### Work task
Using the data below, find how many lines include the word "textit" and report that figure alone.

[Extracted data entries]
'''

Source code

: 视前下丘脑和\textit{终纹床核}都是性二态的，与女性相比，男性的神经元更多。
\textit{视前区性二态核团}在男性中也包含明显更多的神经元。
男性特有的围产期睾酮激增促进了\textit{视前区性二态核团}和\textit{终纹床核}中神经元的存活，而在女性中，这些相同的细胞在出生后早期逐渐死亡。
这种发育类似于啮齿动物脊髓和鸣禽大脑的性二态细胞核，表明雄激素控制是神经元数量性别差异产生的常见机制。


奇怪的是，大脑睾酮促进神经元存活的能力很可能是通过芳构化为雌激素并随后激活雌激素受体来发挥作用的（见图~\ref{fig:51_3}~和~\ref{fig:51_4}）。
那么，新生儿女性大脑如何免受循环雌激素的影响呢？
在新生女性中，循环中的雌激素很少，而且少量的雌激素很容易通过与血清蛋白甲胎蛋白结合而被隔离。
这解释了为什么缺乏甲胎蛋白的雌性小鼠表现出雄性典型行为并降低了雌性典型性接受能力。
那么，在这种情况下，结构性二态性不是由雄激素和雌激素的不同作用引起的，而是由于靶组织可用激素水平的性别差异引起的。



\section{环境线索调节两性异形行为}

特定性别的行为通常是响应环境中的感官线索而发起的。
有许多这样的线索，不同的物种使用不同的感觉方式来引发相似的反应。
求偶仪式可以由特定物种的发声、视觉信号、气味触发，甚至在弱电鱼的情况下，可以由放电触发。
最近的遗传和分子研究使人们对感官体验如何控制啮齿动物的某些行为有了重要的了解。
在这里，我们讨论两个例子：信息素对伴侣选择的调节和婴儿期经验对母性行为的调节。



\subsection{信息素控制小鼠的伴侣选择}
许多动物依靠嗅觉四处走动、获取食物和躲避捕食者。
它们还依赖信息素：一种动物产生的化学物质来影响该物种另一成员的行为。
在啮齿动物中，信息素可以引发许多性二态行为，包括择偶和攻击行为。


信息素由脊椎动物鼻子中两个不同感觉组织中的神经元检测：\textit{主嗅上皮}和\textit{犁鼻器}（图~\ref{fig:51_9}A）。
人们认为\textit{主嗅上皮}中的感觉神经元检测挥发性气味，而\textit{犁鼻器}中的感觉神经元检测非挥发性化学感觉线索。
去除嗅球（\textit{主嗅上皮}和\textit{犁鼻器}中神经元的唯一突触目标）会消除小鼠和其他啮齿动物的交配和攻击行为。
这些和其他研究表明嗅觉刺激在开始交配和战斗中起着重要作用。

'''

### Answer to this exercise
6